The North Caucasian republic of Dagestan has been shocked by the case of nine medical students, some from well-off families, who have apparently joined up with Mujahideen fighters in the mountains.Dagestan’s puppet interior ministry said that in November, four families alerted it to the disappearance of their sons. The ministry subsequently established that in all, nine young men had vanished. Searches of their homes turned up “extremist” and “terrorist” literature and bomb-making manuals, according to the authorities.
Nothing has been heard of the nine since they vanished, but the authorities say they are certain that they have now joined rebel groups.
It later transpired that four of the nine had been expelled from the Medical Academy in Dagestan a year ago, but their parents had been unaware of this.
Those who knew the missing men said they were well-behaved and studious, and pious Muslims.
If confirmed, the flight of the nine medical students would be the biggest defection to Mujahideen groups by a group of young men in recent times.
For more than a decade, Dagestan has been plagued by a low-intensity conflict between the security forces and rebels who flit between the high mountains and apartment blocks in Makhachkala. In the last week, two senior officials – a deputy speaker of parliament and a Supreme Court – have been assassinated.
The interior ministry held a round table discussion on the issue at which it presented its vision of what was going on.
“Even today, fresh people are being attracted into the ranks of the bandits, whose average age is between 20 and 25,” said Badrudin Shakhmuradov, the acting chief of the ministry’s criminal investigations department. “People of all ethnic groups, from all regions of the republic and from all income groups are going into the forests.”
Shakhmuradov said that the most “radical” recruits to Islamic groups were young men who either could not or did not want to find a normal role in society. Others, he said, were “military romantics” – young men often with a good education, who blamed their own problems on others.
“There are students and there are university graduates. Some of their ideological mentors may even have doctorates,” he said.
“But their level of education is no impediment to them organising killings and explosions. When these people are detained, it emerges from conversations with them that they are very far removed from Islam and are ignorant about even fundamental religious questions.”
“Special operations” occur on a fairly frequent basis in Dagestan, in which the security forces surround a house or apartment block, lay siege to it and end up killing the suspected rebels inside. The fact that many of those killed are as young as 18 causes disquiet amongst the public.
In January 2006, the siege of an apartment in Makhachkala ended with most of those inside being killed.
IWPR saw a videotape discovered inside, which shows a group of young men cleaning automatic weapons inside the apartment and insulting “cowardly” Muslims who will not stand to the authorities in Dagestan. A group of them is then shown in a forest brandishing weapons and shouting “Allahu Akbar!”
Supporters of the rebels say that they are merely striking a blow for freedom and true Islam in a repressive state, where they say conventional religion has become too overlaid with tradition, and too close to government.
“These boys are being condemned to death simply because they don’t behave like other Dagestani Muslims,” said a young man from the town of Khasavyurt with sympathies for the radicals.
“Sometimes a man disappears at night on the way to the mosque, and in the morning his body is discovered full of bullets in the mountains 300 km away from Khasavyurt,” he said.

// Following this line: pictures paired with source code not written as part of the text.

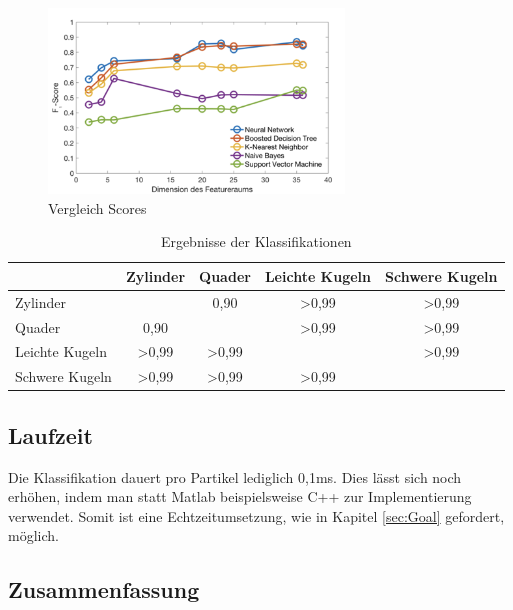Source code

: \begin{figure}[!h]
    \centering
    \includegraphics[width=0.7\textwidth]{pics/VergleichScores.png}
    \caption{Vergleich Scores}
    \label{fig:VergleichScores}
\end{figure}

\begin{table}[!h]
\centering
\begin{tabular}{|p{3cm}|c|c|c|c|}
  \hline & Zylinder & Quader & Leichte Kugeln & Schwere Kugeln \\
  \hline Zylinder &	  & 0,90 & \textgreater0,99 & \textgreater0,99 \\
  \hline Quader & 0,90 &   & \textgreater0,99 & \textgreater0,99 \\
  \hline Leichte Kugeln & \textgreater0,99 & \textgreater0,99 &   & \textgreater0,99 \\
  \hline Schwere Kugeln & \textgreater0,99 & \textgreater0,99 & \textgreater0,99 &   \\
  \hline

 \end{tabular}
\caption{Ergebnisse der Klassifikationen}
\label{tab:Ergebnisse}
\end{table}







\subsection{Laufzeit}

Die Klassifikation dauert pro Partikel lediglich 0,1ms. Dies lässt sich noch erhöhen, indem man statt Matlab beispielsweise C++ zur Implementierung verwendet. Somit ist eine  Echtzeitumsetzung, wie in Kapitel \ref{sec:Goal} gefordert, möglich.




\subsection{Zusammenfassung}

“Then his body is shown on the news with an automatic weapon next to it, ‘Wahhabi’ [fundamentalist Islamic] literature, and the map of a school, as though he was planning a terrorist act. The same thing happens in Chechnya and Ingushetia. The government is driving its own people into the forests. Not everyone wants to live in a police state.”
Another puzzling case is that of a man named Kurban, who was studying at Dagestan’s institute of public economy and whom police say they detained in October with a gun and a sack full of food and winter clothing, heading for the forests to join the Mujahideen fighters.
Interior ministry spokesman Tolchinsky interviewed the man after he was detained, and said, “When I asked him where he was going, he said, ‘On jihad’. I asked, ‘A jihad against whom?’ and he answered, ‘Against the police.’ I asked why he wanted to kill them and he said because the Russian state paid their salaries.”
The man said his father worked for local government authoritity in Buinaksk. “So I asked him who paid his father’s salary, wasn’t it the Russian government?” recalled Tolchinsky. “He said yes. ‘So why didn’t you start with him?’ ‘Well, I can’t kill my own father.'”
The interior ministry said Kurban had been recruited by a 14-year-old whose father, a “radical extremist”, has been operating from the forests of Dagestan for the past three years.
Kurban was expelled from his institute after he was shown on local television and described as a rebel. He is currently back in his remote native village and could not be contacted by IWPR for his side of the story.
One of Kurban’s teachers at the institute, Nuramat Abduragimov, did not deny that his pupil had leanings towards radical Islam, but said he understood that no criminal charges had been brought against him. Abduragimov said that if Kurban was not prosecuted, he would be reinstated in the institute.
He said Kurban had always registered good marks and had been a diligent student. “I remember him as a modest young man, who in contrast to others, did not react angrily when he was told off for missing classes or being late,” he said.